Wednesday, 6 December 2006

The Blindspot of Science

My confidence that I have something new to say was slightly dented this morning when I came across this blog post on The New Mysterians. It's mainly about relationships between the ideas of Owen Flanagan and Ken Wilber. Flanagan coined the term "mysterians" for those philosophers (mainly) who are skeptical about a scientific explanation of consciousness. Wilber suggests that a full solution to the "hard problem" comes only with Enlightenment but I was interested to learn that Flanagan's a Buddhist too. (As well as Wilber? Don't know, but he's certainly a fellow-traveller at least.) And there're some good points made about intersubjectivity in the comments on The New Mysterians - Part Deux.

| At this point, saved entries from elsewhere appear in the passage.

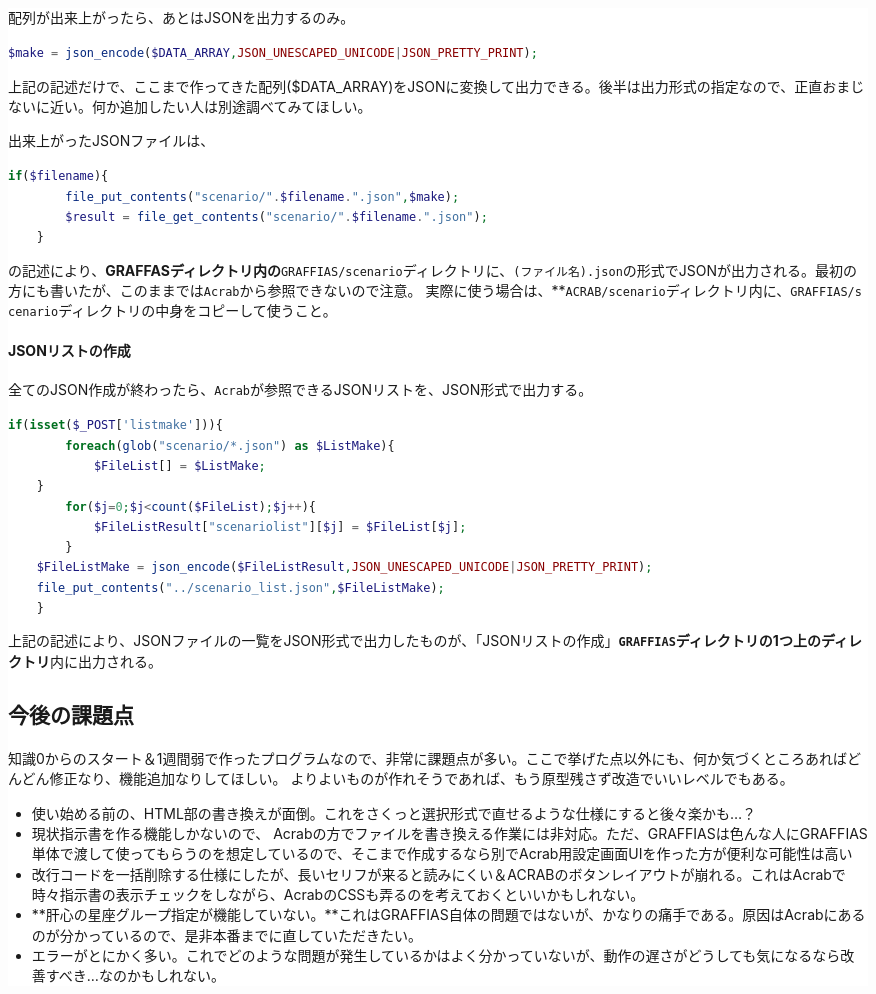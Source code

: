 配列が出来上がったら、あとはJSONを出力するのみ。
```php
$make = json_encode($DATA_ARRAY,JSON_UNESCAPED_UNICODE|JSON_PRETTY_PRINT);
```
上記の記述だけで、ここまで作ってきた配列($DATA_ARRAY)をJSONに変換して出力できる。後半は出力形式の指定なので、正直おまじないに近い。何か追加したい人は別途調べてみてほしい。

出来上がったJSONファイルは、
```php
if($filename){
        file_put_contents("scenario/".$filename.".json",$make);
        $result = file_get_contents("scenario/".$filename.".json");
    }
```
の記述により、**GRAFFASディレクトリ内の**`GRAFFIAS/scenario`ディレクトリに、`(ファイル名).json`の形式でJSONが出力される。最初の方にも書いたが、このままでは`Acrab`から参照できないので注意。
実際に使う場合は、**`ACRAB/scenario`ディレクトリ内に、`GRAFFIAS/scenario`ディレクトリの中身をコピーして使うこと。

#### JSONリストの作成
全てのJSON作成が終わったら、`Acrab`が参照できるJSONリストを、JSON形式で出力する。
```php
if(isset($_POST['listmake'])){
        foreach(glob("scenario/*.json") as $ListMake){
            $FileList[] = $ListMake;
    }
        for($j=0;$j<count($FileList);$j++){
            $FileListResult["scenariolist"][$j] = $FileList[$j];
        }
    $FileListMake = json_encode($FileListResult,JSON_UNESCAPED_UNICODE|JSON_PRETTY_PRINT);
    file_put_contents("../scenario_list.json",$FileListMake);
    }
```
上記の記述により、JSONファイルの一覧をJSON形式で出力したものが、「JSONリストの作成」**`GRAFFIAS`ディレクトリの1つ上のディレクトリ**内に出力される。

## 今後の課題点
知識0からのスタート＆1週間弱で作ったプログラムなので、非常に課題点が多い。ここで挙げた点以外にも、何か気づくところあればどんどん修正なり、機能追加なりしてほしい。
よりよいものが作れそうであれば、もう原型残さず改造でいいレベルでもある。
- 使い始める前の、HTML部の書き換えが面倒。これをさくっと選択形式で直せるような仕様にすると後々楽かも…？
- 現状指示書を作る機能しかないので、 Acrabの方でファイルを書き換える作業には非対応。ただ、GRAFFIASは色んな人にGRAFFIAS単体で渡して使ってもらうのを想定しているので、そこまで作成するなら別でAcrab用設定画面UIを作った方が便利な可能性は高い
- 改行コードを一括削除する仕様にしたが、長いセリフが来ると読みにくい＆ACRABのボタンレイアウトが崩れる。これはAcrabで時々指示書の表示チェックをしながら、AcrabのCSSも弄るのを考えておくといいかもしれない。
- **肝心の星座グループ指定が機能していない。**これはGRAFFIAS自体の問題ではないが、かなりの痛手である。原因はAcrabにあるのが分かっているので、是非本番までに直していただきたい。
- エラーがとにかく多い。これでどのような問題が発生しているかはよく分かっていないが、動作の遅さがどうしても気になるなら改善すべき…なのかもしれない。
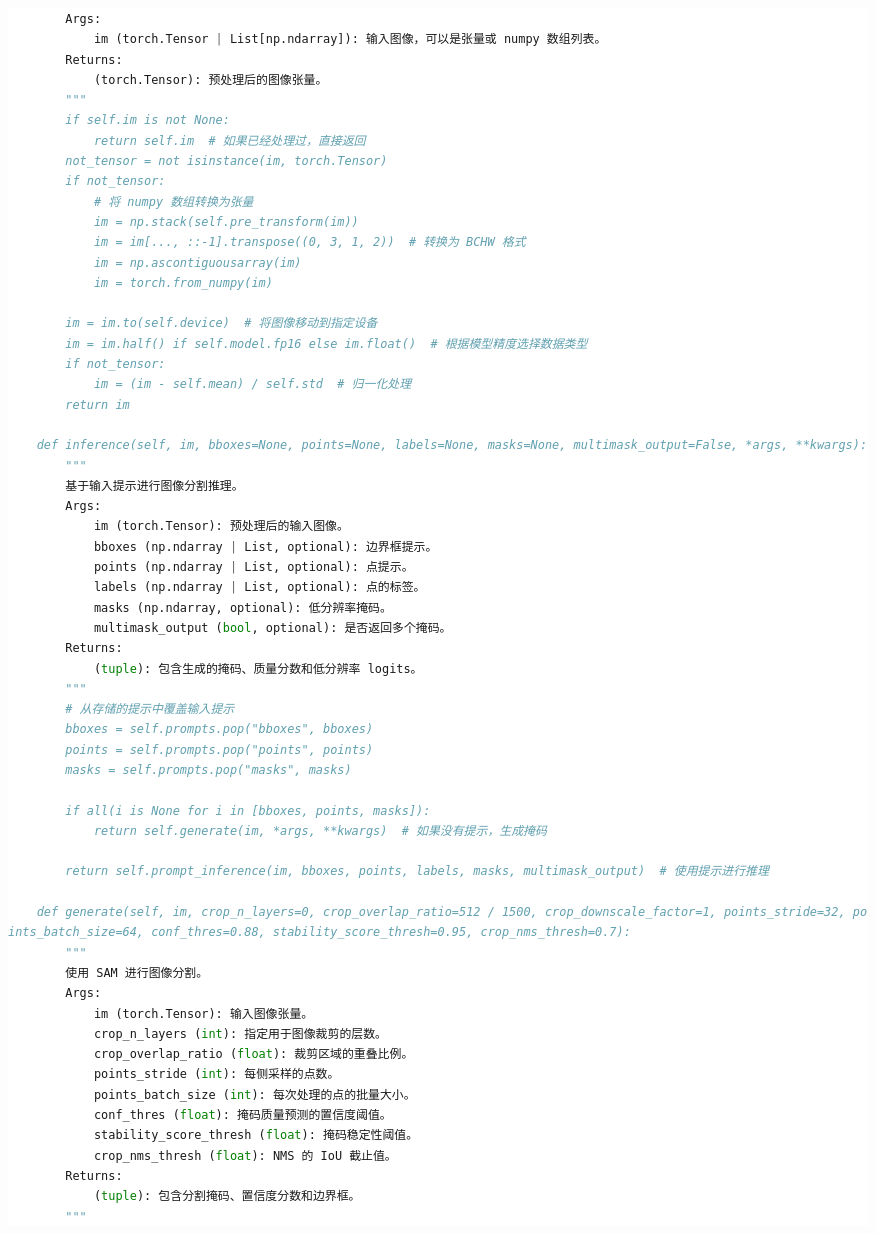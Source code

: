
 ```python
        Args:
            im (torch.Tensor | List[np.ndarray]): 输入图像，可以是张量或 numpy 数组列表。
        Returns:
            (torch.Tensor): 预处理后的图像张量。
        """
        if self.im is not None:
            return self.im  # 如果已经处理过，直接返回
        not_tensor = not isinstance(im, torch.Tensor)
        if not_tensor:
            # 将 numpy 数组转换为张量
            im = np.stack(self.pre_transform(im))
            im = im[..., ::-1].transpose((0, 3, 1, 2))  # 转换为 BCHW 格式
            im = np.ascontiguousarray(im)
            im = torch.from_numpy(im)

        im = im.to(self.device)  # 将图像移动到指定设备
        im = im.half() if self.model.fp16 else im.float()  # 根据模型精度选择数据类型
        if not_tensor:
            im = (im - self.mean) / self.std  # 归一化处理
        return im

    def inference(self, im, bboxes=None, points=None, labels=None, masks=None, multimask_output=False, *args, **kwargs):
        """
        基于输入提示进行图像分割推理。
        Args:
            im (torch.Tensor): 预处理后的输入图像。
            bboxes (np.ndarray | List, optional): 边界框提示。
            points (np.ndarray | List, optional): 点提示。
            labels (np.ndarray | List, optional): 点的标签。
            masks (np.ndarray, optional): 低分辨率掩码。
            multimask_output (bool, optional): 是否返回多个掩码。
        Returns:
            (tuple): 包含生成的掩码、质量分数和低分辨率 logits。
        """
        # 从存储的提示中覆盖输入提示
        bboxes = self.prompts.pop("bboxes", bboxes)
        points = self.prompts.pop("points", points)
        masks = self.prompts.pop("masks", masks)

        if all(i is None for i in [bboxes, points, masks]):
            return self.generate(im, *args, **kwargs)  # 如果没有提示，生成掩码

        return self.prompt_inference(im, bboxes, points, labels, masks, multimask_output)  # 使用提示进行推理

    def generate(self, im, crop_n_layers=0, crop_overlap_ratio=512 / 1500, crop_downscale_factor=1, points_stride=32, points_batch_size=64, conf_thres=0.88, stability_score_thresh=0.95, crop_nms_thresh=0.7):
        """
        使用 SAM 进行图像分割。
        Args:
            im (torch.Tensor): 输入图像张量。
            crop_n_layers (int): 指定用于图像裁剪的层数。
            crop_overlap_ratio (float): 裁剪区域的重叠比例。
            points_stride (int): 每侧采样的点数。
            points_batch_size (int): 每次处理的点的批量大小。
            conf_thres (float): 掩码质量预测的置信度阈值。
            stability_score_thresh (float): 掩码稳定性阈值。
            crop_nms_thresh (float): NMS 的 IoU 截止值。
        Returns:
            (tuple): 包含分割掩码、置信度分数和边界框。
        """
```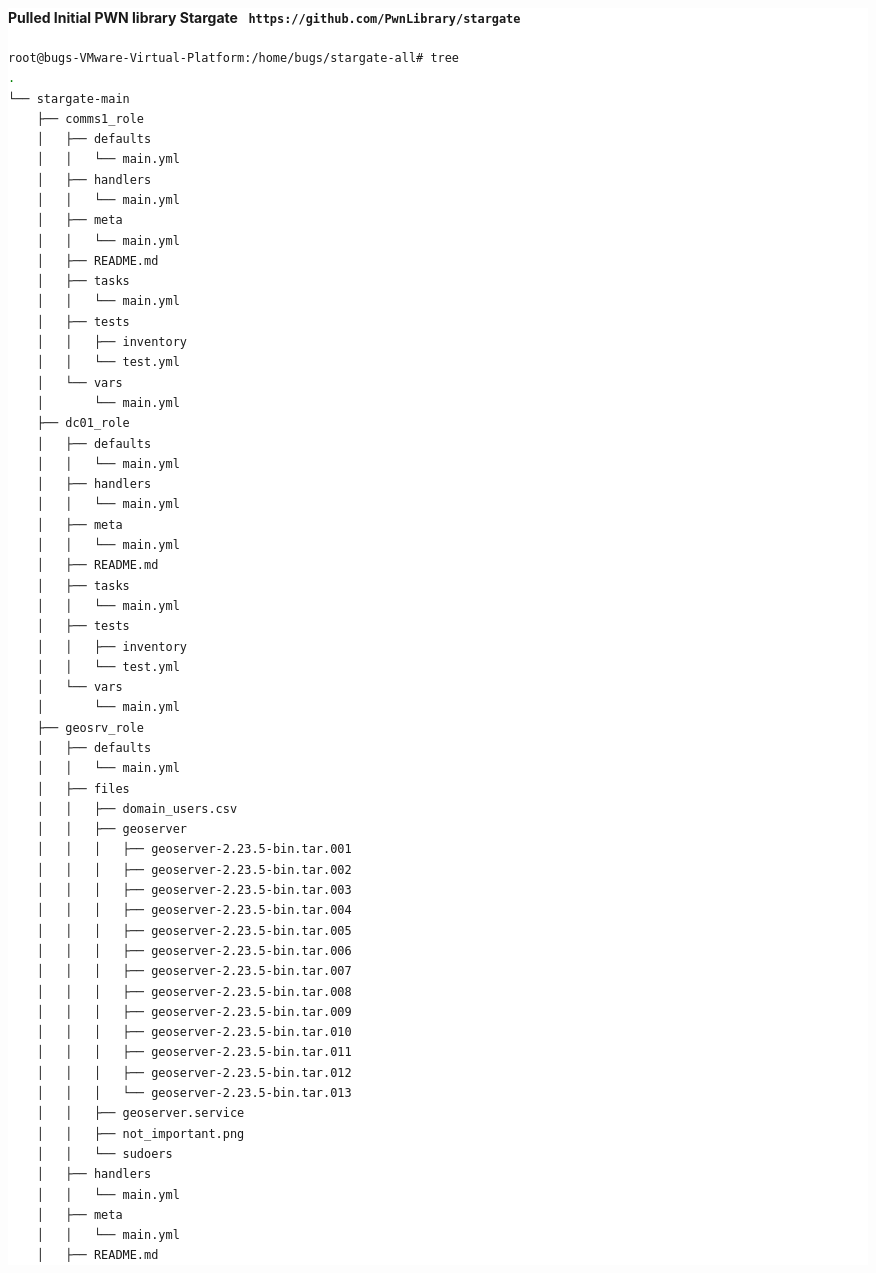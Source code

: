 #### Pulled Initial PWN library Stargate ` https://github.com/PwnLibrary/stargate`
```bash
root@bugs-VMware-Virtual-Platform:/home/bugs/stargate-all# tree
.
└── stargate-main
    ├── comms1_role
    │   ├── defaults
    │   │   └── main.yml
    │   ├── handlers
    │   │   └── main.yml
    │   ├── meta
    │   │   └── main.yml
    │   ├── README.md
    │   ├── tasks
    │   │   └── main.yml
    │   ├── tests
    │   │   ├── inventory
    │   │   └── test.yml
    │   └── vars
    │       └── main.yml
    ├── dc01_role
    │   ├── defaults
    │   │   └── main.yml
    │   ├── handlers
    │   │   └── main.yml
    │   ├── meta
    │   │   └── main.yml
    │   ├── README.md
    │   ├── tasks
    │   │   └── main.yml
    │   ├── tests
    │   │   ├── inventory
    │   │   └── test.yml
    │   └── vars
    │       └── main.yml
    ├── geosrv_role
    │   ├── defaults
    │   │   └── main.yml
    │   ├── files
    │   │   ├── domain_users.csv
    │   │   ├── geoserver
    │   │   │   ├── geoserver-2.23.5-bin.tar.001
    │   │   │   ├── geoserver-2.23.5-bin.tar.002
    │   │   │   ├── geoserver-2.23.5-bin.tar.003
    │   │   │   ├── geoserver-2.23.5-bin.tar.004
    │   │   │   ├── geoserver-2.23.5-bin.tar.005
    │   │   │   ├── geoserver-2.23.5-bin.tar.006
    │   │   │   ├── geoserver-2.23.5-bin.tar.007
    │   │   │   ├── geoserver-2.23.5-bin.tar.008
    │   │   │   ├── geoserver-2.23.5-bin.tar.009
    │   │   │   ├── geoserver-2.23.5-bin.tar.010
    │   │   │   ├── geoserver-2.23.5-bin.tar.011
    │   │   │   ├── geoserver-2.23.5-bin.tar.012
    │   │   │   └── geoserver-2.23.5-bin.tar.013
    │   │   ├── geoserver.service
    │   │   ├── not_important.png
    │   │   └── sudoers
    │   ├── handlers
    │   │   └── main.yml
    │   ├── meta
    │   │   └── main.yml
    │   ├── README.md
```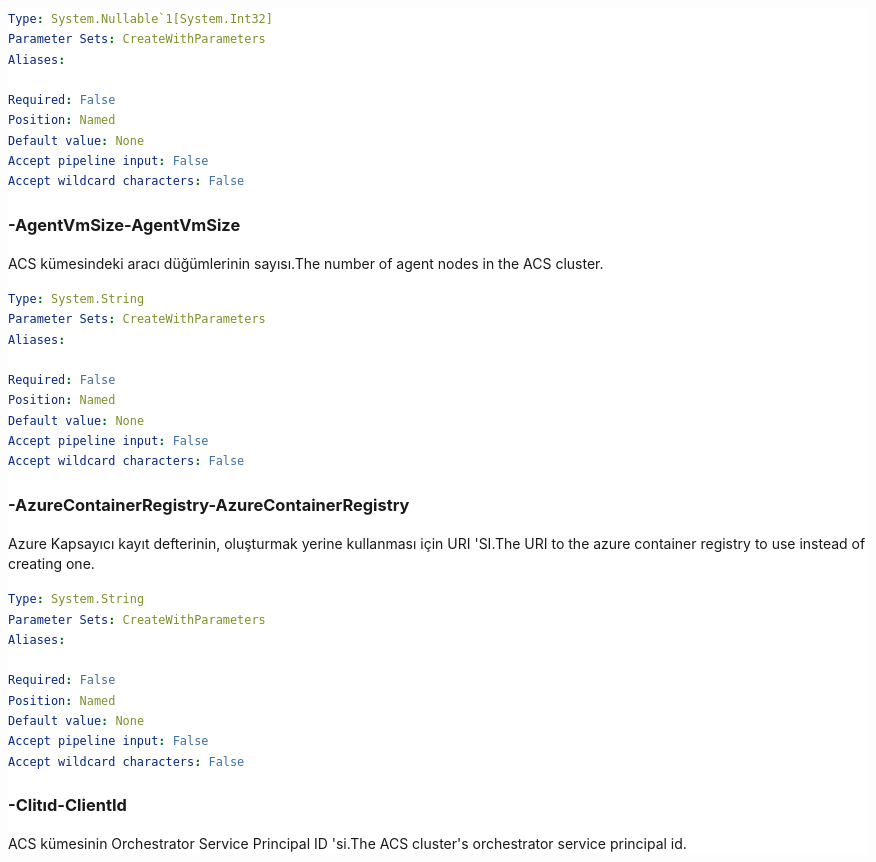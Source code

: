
 ```yaml
Type: System.Nullable`1[System.Int32]
Parameter Sets: CreateWithParameters
Aliases:

Required: False
Position: Named
Default value: None
Accept pipeline input: False
Accept wildcard characters: False
```

### <span data-ttu-id="d2a0e-119">-AgentVmSize</span><span class="sxs-lookup"><span data-stu-id="d2a0e-119">-AgentVmSize</span></span>
<span data-ttu-id="d2a0e-120">ACS kümesindeki aracı düğümlerinin sayısı.</span><span class="sxs-lookup"><span data-stu-id="d2a0e-120">The number of agent nodes in the ACS cluster.</span></span>

```yaml
Type: System.String
Parameter Sets: CreateWithParameters
Aliases:

Required: False
Position: Named
Default value: None
Accept pipeline input: False
Accept wildcard characters: False
```

### <span data-ttu-id="d2a0e-121">-AzureContainerRegistry</span><span class="sxs-lookup"><span data-stu-id="d2a0e-121">-AzureContainerRegistry</span></span>
<span data-ttu-id="d2a0e-122">Azure Kapsayıcı kayıt defterinin, oluşturmak yerine kullanması için URI 'SI.</span><span class="sxs-lookup"><span data-stu-id="d2a0e-122">The URI to the azure container registry to use instead of creating one.</span></span>

```yaml
Type: System.String
Parameter Sets: CreateWithParameters
Aliases:

Required: False
Position: Named
Default value: None
Accept pipeline input: False
Accept wildcard characters: False
```

### <span data-ttu-id="d2a0e-123">-Clitıd</span><span class="sxs-lookup"><span data-stu-id="d2a0e-123">-ClientId</span></span>
<span data-ttu-id="d2a0e-124">ACS kümesinin Orchestrator Service Principal ID 'si.</span><span class="sxs-lookup"><span data-stu-id="d2a0e-124">The ACS cluster's orchestrator service principal id.</span></span>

But that was just a short-lived dip. I'm sure that, by combining a Nagelian take on subjectivity and objectivity with a really good appreciation of the significance of intersubjectivity, I'll have something that people will find worth reading. The title of this post is the new working title of the book. Using "science" instead of "philosophers" or "philosophy" sharpens it up. In fact it's probably not the case that scientists are necessarily more hard-nosed than philosophers on this issue, but titles and blurbs have to deal with perceptions as much as reality. And, in fact, it's the strictly objective approach that fails to find consciousness, so this title is more accurate in that sense.